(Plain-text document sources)
=== Begin Enclosure ===

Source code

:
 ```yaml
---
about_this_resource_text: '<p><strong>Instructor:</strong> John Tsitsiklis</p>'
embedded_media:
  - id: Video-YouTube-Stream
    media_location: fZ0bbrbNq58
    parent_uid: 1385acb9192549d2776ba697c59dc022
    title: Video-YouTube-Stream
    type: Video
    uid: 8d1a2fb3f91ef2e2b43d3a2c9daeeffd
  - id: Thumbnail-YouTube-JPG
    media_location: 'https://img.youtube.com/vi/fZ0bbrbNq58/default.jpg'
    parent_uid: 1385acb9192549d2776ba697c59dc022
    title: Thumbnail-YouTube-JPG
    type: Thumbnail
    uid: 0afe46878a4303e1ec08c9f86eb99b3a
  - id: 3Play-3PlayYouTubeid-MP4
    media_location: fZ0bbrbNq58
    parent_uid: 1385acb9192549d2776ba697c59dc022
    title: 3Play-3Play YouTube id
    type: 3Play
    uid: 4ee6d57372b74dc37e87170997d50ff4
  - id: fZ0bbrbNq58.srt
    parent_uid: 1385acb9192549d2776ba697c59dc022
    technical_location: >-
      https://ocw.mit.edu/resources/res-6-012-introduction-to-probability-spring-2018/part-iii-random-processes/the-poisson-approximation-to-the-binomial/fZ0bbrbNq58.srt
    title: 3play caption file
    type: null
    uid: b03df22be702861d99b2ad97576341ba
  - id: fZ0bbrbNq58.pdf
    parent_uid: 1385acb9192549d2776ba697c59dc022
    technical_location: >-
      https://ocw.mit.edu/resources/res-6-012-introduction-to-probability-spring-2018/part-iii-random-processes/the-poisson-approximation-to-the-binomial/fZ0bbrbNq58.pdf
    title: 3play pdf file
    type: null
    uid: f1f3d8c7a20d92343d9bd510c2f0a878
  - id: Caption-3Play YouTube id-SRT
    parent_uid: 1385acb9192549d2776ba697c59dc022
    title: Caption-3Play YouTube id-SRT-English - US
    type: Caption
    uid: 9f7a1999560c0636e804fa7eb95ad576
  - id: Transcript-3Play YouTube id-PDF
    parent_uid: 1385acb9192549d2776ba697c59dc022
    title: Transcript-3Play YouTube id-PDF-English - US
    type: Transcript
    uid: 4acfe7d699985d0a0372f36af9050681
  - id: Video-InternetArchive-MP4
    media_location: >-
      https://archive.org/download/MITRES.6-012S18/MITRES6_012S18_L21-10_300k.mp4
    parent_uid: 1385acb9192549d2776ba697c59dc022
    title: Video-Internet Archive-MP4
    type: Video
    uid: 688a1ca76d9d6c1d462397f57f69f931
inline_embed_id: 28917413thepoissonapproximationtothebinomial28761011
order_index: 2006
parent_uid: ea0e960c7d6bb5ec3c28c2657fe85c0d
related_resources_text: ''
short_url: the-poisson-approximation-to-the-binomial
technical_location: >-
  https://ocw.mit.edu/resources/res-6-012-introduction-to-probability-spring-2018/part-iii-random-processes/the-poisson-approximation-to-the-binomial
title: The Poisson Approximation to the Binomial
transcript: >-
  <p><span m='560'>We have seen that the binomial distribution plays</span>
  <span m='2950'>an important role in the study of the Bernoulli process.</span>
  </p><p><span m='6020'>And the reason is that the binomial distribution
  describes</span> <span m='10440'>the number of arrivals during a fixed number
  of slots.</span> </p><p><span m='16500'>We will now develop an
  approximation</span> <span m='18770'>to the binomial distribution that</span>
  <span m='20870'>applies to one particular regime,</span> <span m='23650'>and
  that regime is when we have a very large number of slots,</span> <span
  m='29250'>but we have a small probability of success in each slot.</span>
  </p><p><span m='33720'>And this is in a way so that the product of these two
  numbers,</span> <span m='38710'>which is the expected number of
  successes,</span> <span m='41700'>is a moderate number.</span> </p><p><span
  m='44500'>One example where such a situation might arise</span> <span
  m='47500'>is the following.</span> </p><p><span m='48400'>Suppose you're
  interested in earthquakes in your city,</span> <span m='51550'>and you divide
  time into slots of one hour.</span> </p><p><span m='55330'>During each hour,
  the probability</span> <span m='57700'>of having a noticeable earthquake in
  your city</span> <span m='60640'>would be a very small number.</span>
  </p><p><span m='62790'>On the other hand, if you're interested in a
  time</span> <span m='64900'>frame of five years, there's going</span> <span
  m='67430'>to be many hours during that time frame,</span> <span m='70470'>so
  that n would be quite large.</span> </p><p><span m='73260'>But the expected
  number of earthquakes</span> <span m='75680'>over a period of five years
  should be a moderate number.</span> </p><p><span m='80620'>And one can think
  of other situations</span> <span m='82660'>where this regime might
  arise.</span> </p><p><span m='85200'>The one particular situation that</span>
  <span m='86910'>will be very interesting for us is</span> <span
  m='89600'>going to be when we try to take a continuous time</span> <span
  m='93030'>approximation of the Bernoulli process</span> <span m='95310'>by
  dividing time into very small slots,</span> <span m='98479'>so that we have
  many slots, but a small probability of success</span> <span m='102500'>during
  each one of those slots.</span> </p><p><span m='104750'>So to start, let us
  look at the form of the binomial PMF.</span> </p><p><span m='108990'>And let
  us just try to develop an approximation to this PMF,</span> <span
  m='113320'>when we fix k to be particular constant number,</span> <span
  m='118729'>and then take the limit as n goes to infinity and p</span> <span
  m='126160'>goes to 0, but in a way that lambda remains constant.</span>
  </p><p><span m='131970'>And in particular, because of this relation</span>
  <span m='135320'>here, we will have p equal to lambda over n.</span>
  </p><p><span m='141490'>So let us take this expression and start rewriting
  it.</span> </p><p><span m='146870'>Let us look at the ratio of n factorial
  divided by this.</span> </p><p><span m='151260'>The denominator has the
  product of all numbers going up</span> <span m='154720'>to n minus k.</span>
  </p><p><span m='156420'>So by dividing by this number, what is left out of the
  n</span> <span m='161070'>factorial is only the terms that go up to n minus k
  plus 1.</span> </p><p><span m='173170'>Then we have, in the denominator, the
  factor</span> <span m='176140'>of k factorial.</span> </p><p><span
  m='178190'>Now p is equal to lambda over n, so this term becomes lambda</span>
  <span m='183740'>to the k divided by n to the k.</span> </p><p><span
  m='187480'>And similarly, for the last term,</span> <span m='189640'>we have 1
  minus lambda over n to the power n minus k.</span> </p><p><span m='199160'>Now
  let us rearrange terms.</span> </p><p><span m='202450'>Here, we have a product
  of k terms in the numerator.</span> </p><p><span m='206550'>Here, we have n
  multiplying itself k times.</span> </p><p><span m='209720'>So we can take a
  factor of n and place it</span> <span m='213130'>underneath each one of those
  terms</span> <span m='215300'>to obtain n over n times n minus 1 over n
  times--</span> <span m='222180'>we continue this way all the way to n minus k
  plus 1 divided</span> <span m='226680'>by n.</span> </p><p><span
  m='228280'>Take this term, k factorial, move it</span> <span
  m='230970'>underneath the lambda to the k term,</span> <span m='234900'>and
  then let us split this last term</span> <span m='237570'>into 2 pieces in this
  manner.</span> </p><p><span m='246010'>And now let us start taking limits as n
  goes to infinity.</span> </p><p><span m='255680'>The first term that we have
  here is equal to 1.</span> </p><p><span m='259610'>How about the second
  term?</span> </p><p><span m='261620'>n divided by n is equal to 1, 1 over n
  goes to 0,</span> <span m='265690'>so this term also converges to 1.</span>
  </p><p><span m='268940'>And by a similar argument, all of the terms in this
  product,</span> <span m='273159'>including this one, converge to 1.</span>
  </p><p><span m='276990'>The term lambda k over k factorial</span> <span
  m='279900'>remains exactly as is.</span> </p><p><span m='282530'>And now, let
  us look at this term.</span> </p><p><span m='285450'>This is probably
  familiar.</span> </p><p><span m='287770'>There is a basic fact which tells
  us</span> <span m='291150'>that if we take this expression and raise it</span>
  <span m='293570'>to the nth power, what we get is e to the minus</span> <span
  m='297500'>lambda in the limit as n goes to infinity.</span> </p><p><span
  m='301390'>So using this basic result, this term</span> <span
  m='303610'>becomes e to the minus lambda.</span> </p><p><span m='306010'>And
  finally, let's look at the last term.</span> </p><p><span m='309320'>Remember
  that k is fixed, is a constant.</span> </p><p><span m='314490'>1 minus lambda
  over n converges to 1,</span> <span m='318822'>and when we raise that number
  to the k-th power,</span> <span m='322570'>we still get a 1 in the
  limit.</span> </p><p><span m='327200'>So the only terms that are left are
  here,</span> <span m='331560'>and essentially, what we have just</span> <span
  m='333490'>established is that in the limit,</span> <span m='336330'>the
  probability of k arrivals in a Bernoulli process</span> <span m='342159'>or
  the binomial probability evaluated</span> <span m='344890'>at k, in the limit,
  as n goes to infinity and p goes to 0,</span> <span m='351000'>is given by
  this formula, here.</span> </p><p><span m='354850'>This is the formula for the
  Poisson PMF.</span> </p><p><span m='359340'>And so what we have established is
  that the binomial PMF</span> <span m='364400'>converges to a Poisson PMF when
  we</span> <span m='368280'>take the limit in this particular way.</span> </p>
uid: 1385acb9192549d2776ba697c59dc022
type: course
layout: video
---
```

=== End Enclosure ===

Exercise:
Check each line above for the string "start", then copy the ones that have it.

Task solution:
  each one of those slots.</span> </p><p><span m='104750'>So to start, let us
  </p><p><span m='141490'>So let us take this expression and start rewriting
  manner.</span> </p><p><span m='246010'>And now let us start taking limits as n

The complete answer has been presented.